Doch klar ist auch: Die Baustellen sind nicht als Schikane seitens der Stadtverwaltung gedacht, sondern sollen nach Fertigstellung für eine dauerhafte Reduzierung des Verkehrschaos sorgen. „Die Staus sind relativ“, sagt so auch der Münchner SPD-Vorsitzende und Fraktionsvorsitzende der Soziademokraten im Landtag, Franz Maget. „Den Tunnel am Effnerplatz haben sich schließlich die Münchner beim Volksentscheid gewünscht und auch der Autobahnausbau zum neuen Stadion in Fröttmaning war Wille des Volkes“. Natürlich könne er verstehen, dass sich Autofahrer über Staus ärgern, allerdings: „Im Vergleich zu anderen europäischen Großstädten ist München richtig harmlos. In Rom musste die gesamte Innenstadt gesperrt werden, weil die Stadt im Verkehr erstickt ist, in London musste eine City-Maut eingeführt werden, in Paris gehört Chaos auf den Straßen zur Normalität“. So weit solle und werde es in München nicht kommen. Zumal es sehr gute Alternativen gebe, um die Baustellen zu umfahren: „Wir haben das bestausgebaute öffentliche Nahverkehrssystem. Immer wenn es möglich ist, sollen die Menschen U-, S-Bahnen, Busse und Trams benutzen“, so der Politiker aus dem Münchner Norden.

Doch auch da möchte sich die Landeshauptstadt nicht auf ihren Lorbeeren ausruhen: Das MVV-Netz wird in den kommenden Jahren erheblich erweitert und ausgebaut, Kernstück der ehrgeizigen Erweiterungsmaßnahmen: Die zweite S-Bahn-Stammstrecke. Der zweite Tunnel durch die Innenstadt soll nicht nur die bisher bestehende Röhre entlasten, welche angesichts von rund 720.000 S-Bahn-Nutzern pro Tag an ihre Grenzen stößt, sondern auch dafür sorgen, dass die Taktzeiten der S-Bahnen verkürzt werden können.

Rund 718 Millionen Euro würde das ehrgeizige Projekt, das kurz vor dem Planfeststellungsverfahren steht, kosten. Bereits 2010 sollen die Bauarbeiten an der zweiten S-Bahn-Röhre abgeschlossen sein. Sogar die Finanzierung, und das ist in diesen Zeiten recht selten, scheint gesichert: In seltener Eintracht haben Bund, Freistaat und Kommune der zehn Kilometer langen zweiten S-Bahnstrecke ihren Segen gegeben und beteiligen sich gemeinsam an der Finanzierung. Hauptzahler wird die Bundesrepublik Deutschland, die 60 Prozent der Kosten übernehmen wird.

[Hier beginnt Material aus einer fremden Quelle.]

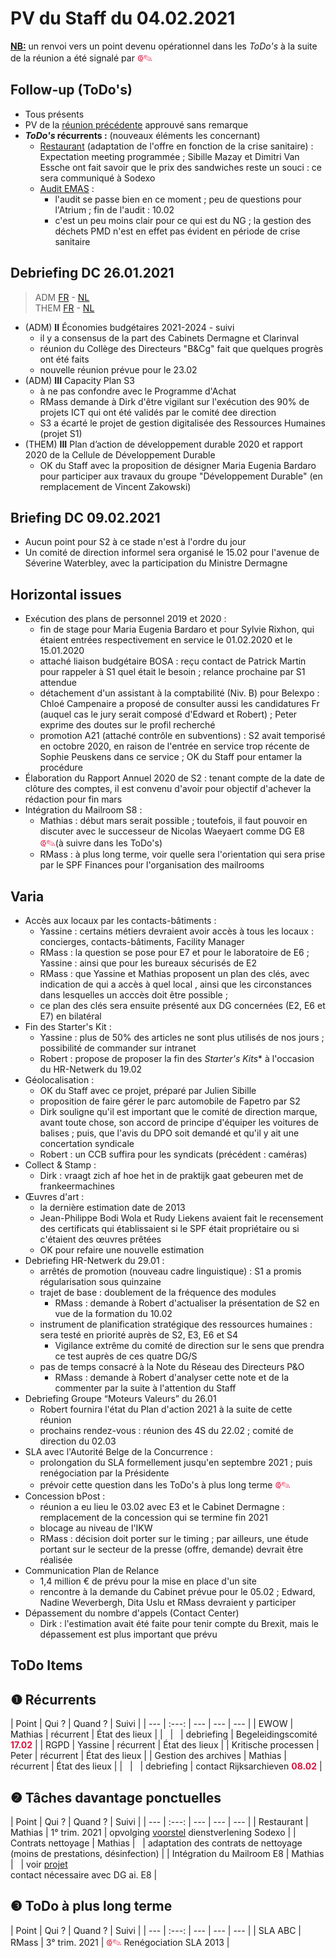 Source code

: <link rel="stylesheet" href="https://newdevprojects.github.io/S2/S2.css">
<link rel="stylesheet" href="S2.css">

# PV du Staff du 04.02.2021

<u><b>NB:</b></u> un renvoi vers un point devenu opérationnel dans les *ToDo's* à la suite de la réunion a été signalé par <font color="crimson" size="3px">&#10179;&#9998;</font>

## Follow-up (ToDo's)

* Tous présents
* PV de la [réunion précédente](https://newdevprojects.github.io/S2/Staff_20210121/20210121_Staff_PV.html) approuvé sans remarque
* <b>*ToDo's* récurrents :</b> (nouveaux éléments les concernant)  
    * <u>Restaurant</u> (adaptation de l'offre en fonction de la crise sanitaire) : Expectation meeting programmée ; Sibille Mazay et Dimitri Van Essche ont fait savoir que le prix des sandwiches reste un souci : ce sera communiqué à Sodexo
    * <u>Audit EMAS</u> :
        * l'audit se passe bien en ce moment ; peu de questions pour l'Atrium ; fin de l'audit : 10.02
        * c'est un peu moins clair pour ce qui est du NG ; la gestion des déchets PMD n'est en effet pas évident en période de crise sanitaire

## Debriefing DC 26.01.2021

> ADM [FR](https://newdevprojects.github.io/S2/Staff/20210126_Adm_FR.pdf) - [NL](https://newdevprojects.github.io/S2/Staff/20210126_Adm_NL.pdf)<br>THEM [FR](https://newdevprojects.github.io/S2/Staff/20210126_Them_FR.pdf) - [NL](https://newdevprojects.github.io/S2/Staff/20210126_Them_NL.pdf)

* (ADM) <b>II</b> &Eacute;conomies budgétaires 2021-2024 - suivi
    * il y a consensus de la part des Cabinets Dermagne et Clarinval
    * réunion du Collège des Directeurs "B&Cg" fait que quelques progrès ont été faits
    * nouvelle réunion prévue pour le 23.02
* (ADM) <b>III</b> Capacity Plan S3
    * à ne pas confondre avec le Programme d'Achat
    * RMass demande à Dirk d'être vigilant sur l'exécution des 90% de projets ICT qui ont été validés par le comité dee direction
    * S3 a écarté le projet de gestion digitalisée des Ressources Humaines (projet S1)
* (THEM) <b>III</b> Plan d’action de développement durable 2020 et rapport 2020 de la Cellule de Développement Durable
    * OK du Staff avec la proposition de désigner Maria Eugenia Bardaro pour participer aux travaux du groupe "Développement Durable" (en remplacement de Vincent Zakowski)

## Briefing DC 09.02.2021

* Aucun point pour S2 à ce stade n'est à l'ordre du jour
* Un comité de direction informel sera organisé le 15.02 pour l'avenue de Séverine Waterbley, avec la participation du Ministre Dermagne

## Horizontal issues

* Exécution des plans de personnel 2019 et 2020 :
    * fin de stage pour Maria Eugenia Bardaro et pour Sylvie Rixhon, qui étaient entrées respectivement en service le 01.02.2020 et le 15.01.2020
    * attaché liaison budgétaire BOSA : reçu contact de Patrick Martin pour rappeler à S1 quel était le besoin ; relance prochaine par S1 attendue
    * détachement d'un assistant à la comptabilité (Niv. B) pour Belexpo : Chloé Campenaire a proposé de consulter aussi les candidatures Fr (auquel cas le jury serait composé d'Edward et Robert) ; Peter exprime des doutes sur le profil recherché
    * promotion A21 (attaché contrôle en subventions) : S2 avait temporisé en octobre 2020, en raison de l'entrée en service trop récente de Sophie Peuskens dans ce service ; OK du Staff pour entamer la procédure
* &Eacute;laboration du Rapport Annuel 2020 de S2 : tenant compte de la date de clôture des comptes, il est convenu d'avoir pour objectif d'achever la rédaction pour fin mars
* Intégration du Mailroom S8 :
    * Mathias : début mars serait possible ; toutefois, il faut pouvoir en discuter avec le successeur de Nicolas Waeyaert comme DG E8 <font color="crimson" size="3px">&#10179;&#9998;</font>(à suivre dans les ToDo's)
    * RMass : à plus long terme, voir quelle sera l'orientation qui sera prise par le SPF Finances pour l'organisation des mailrooms

## Varia

* Accès aux locaux par les contacts-bâtiments :
    * Yassine : certains métiers devraient avoir accès à tous les locaux : concierges, contacts-bâtiments, Facility Manager
    * RMass : la question se pose pour E7 et pour le laboratoire de E6 ; Yassine : ainsi que pour les bureaux sécurisés de E2
    * RMass : que Yassine et Mathias proposent un plan des clés, avec indication de qui a accès à quel local , ainsi que les circonstances dans lesquelles un acccès doit être possible ;
    * ce plan des clés sera ensuite présenté aux DG concernées (E2, E6 et E7) en bilatéral
* Fin des Starter's Kit :
    * Yassine : plus de 50% des articles ne sont plus utilisés de nos jours ; possibilité de commander sur intranet
    * Robert : propose de proposer la fin des *Starter's Kits** à l'occasion du HR-Netwerk du 19.02
* Géolocalisation :
  * OK du Staff avec ce projet, préparé par Julien Sibille
  * proposition de faire gérer le parc automobile de Fapetro par S2
  * Dirk souligne qu'il est important que le comité de direction marque, avant toute chose, son accord de principe d'équiper les voitures de balises ; puis, que l'avis du DPO soit demandé et qu'il y ait une concertation syndicale
  * Robert : un CCB suffira pour les syndicats (précédent : caméras)
* Collect & Stamp :
    * Dirk : vraagt zich af hoe het in de praktijk gaat gebeuren met de frankeermachines
* &OElig;uvres d'art :
    * la dernière estimation date de 2013
    * Jean-Philippe Bodi Wola et Rudy Liekens avaient fait le recensement des certificats qui établissaient si le SPF était propriétaire ou si c'étaient des &oelig;uvres prêtées
    * OK pour refaire une nouvelle estimation
* Debriefing HR-Netwerk du 29.01 :
    * arrêtés de promotion (nouveau cadre linguistique) : S1 a promis régularisation sous quinzaine
    * trajet de base : doublement de la fréquence des modules
        * RMass : demande à Robert d'actualiser la présentation de S2 en vue de la formation du 10.02
    * instrument de planification stratégique des ressources humaines : sera testé en priorité auprès de S2, E3, E6 et S4
        *   Vigilance extrême du comité de direction sur le sens que prendra ce test auprès de ces quatre DG/S
    * pas de temps consacré à la Note du Réseau des Directeurs P&O
        * RMass : demande à Robert d'analyser cette note et de la commenter par la suite à l'attention du Staff
* Debriefing Groupe “Moteurs Valeurs” du 26.01
    * Robert fournira l'état du Plan d'action 2021 à la suite de cette réunion
    * prochains rendez-vous : réunion des 4S du 22.02 ; comité de direction du 02.03
* SLA avec l'Autorité Belge de la Concurrence :
    * prolongation du SLA formellement jusqu'en septembre 2021 ; puis renégociation par la Présidente
    * prévoir cette question dans les ToDo's à plus long terme <font color="crimson" size="3px">&#10179;&#9998;</font>
* Concession bPost :
    * réunion a eu lieu le 03.02 avec E3 et le Cabinet Dermagne : remplacement de la concession qui se termine fin 2021
    * blocage au niveau de l'IKW
    * RMass : décision doit porter sur le timing ; par ailleurs, une étude portant sur le secteur de la presse (offre, demande) devrait être réalisée
* Communication Plan de Relance
    * 1,4 million € de prévu pour la mise en place d'un site
    * rencontre à la demande du Cabinet prévue pour le 05.02 ; Edward, Nadine Weverbergh, Dita Uslu et RMass devraient y participer
* Dépassement du nombre d'appels (Contact Center)
    * Dirk : l'estimation avait été faite pour tenir compte du Brexit, mais le dépassement est plus important que prévu

## ToDo Items

## &#10102; Récurrents

| Point | Qui ? | Quand ? | Suivi |
| --- | :---: | --- | --- | --- |
| EWOW | Mathias | récurrent | &Eacute;tat des lieux |
| &nbsp; | &nbsp; | debriefing | Begeleidingscomité <font color="crimson"><b>17.02</b></font> |
| RGPD | Yassine | récurrent | &Eacute;tat des lieux |
| Kritische processen | Peter | récurrent | &Eacute;tat des lieux |
| Gestion des archives | Mathias | récurrent | &Eacute;tat des lieux |
| &nbsp; | &nbsp; | debriefing | contact Rijksarchieven <font color="crimson"><b>08.02</b></font> |

## &#10103; Tâches davantage ponctuelles

| Point | Qui ? | Quand ? | Suivi |
| --- | :---: | --- | --- | --- |
| Restaurant | Mathias | 1° trim. 2021 | opvolging [voorstel](https://newdevprojects.github.io/S2/Staff_20210107/20210107_Sodexo_aangepaste_werking.pdf) dienstverlening Sodexo |
| Contrats nettoyage | Mathias | &nbsp; | adaptation des contrats de nettoyage (moins de prestations, désinfection) |
| Intégration du Mailroom E8 | Mathias | &nbsp; | voir [projet](https://newdevprojects.github.io/S2/Staff_20210204/Nota_verzendingsdienst_E8.pdf)<br>contact nécessaire avec DG ai. E8 |

## &#10104; ToDo à plus long terme

| Point | Qui ? | Quand ? | Suivi |
| --- | :---: | --- | --- | --- |
| SLA ABC | RMass | 3° trim. 2021 | <font color="crimson" size="3px">&#10179;&#9998;</font> Renégociation SLA 2013 |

Der Bund beteiligt sich allerdings nicht nur beim Ausbau des Schienenverkehrs an den Kosten, auch viele Münchner Straßenbauprojekte sind abhängig von den Geldern aus Berlin. Angesichts des Toll-Collect-Desasters (das Samstags Blatt berichtete) und den daraus resultierenden fehlenden Mauteinnahmen, ist das ein schwieriges Unterfangen. Die Mittel für den Bundesverkehrswegeplan mussten von der rot-grünen Bundesregierung gekürzt werden. Doch immerhin bekommt München vom kleiner gewordenen Geldkuchen ein beachtliches Stück ab: Ende April konnte der bayerische Innenstaatssekretär Georg Schmid verkünden, dass sich „an den mit dem Bund abgestimmten Bauvorhaben nichts ändert“.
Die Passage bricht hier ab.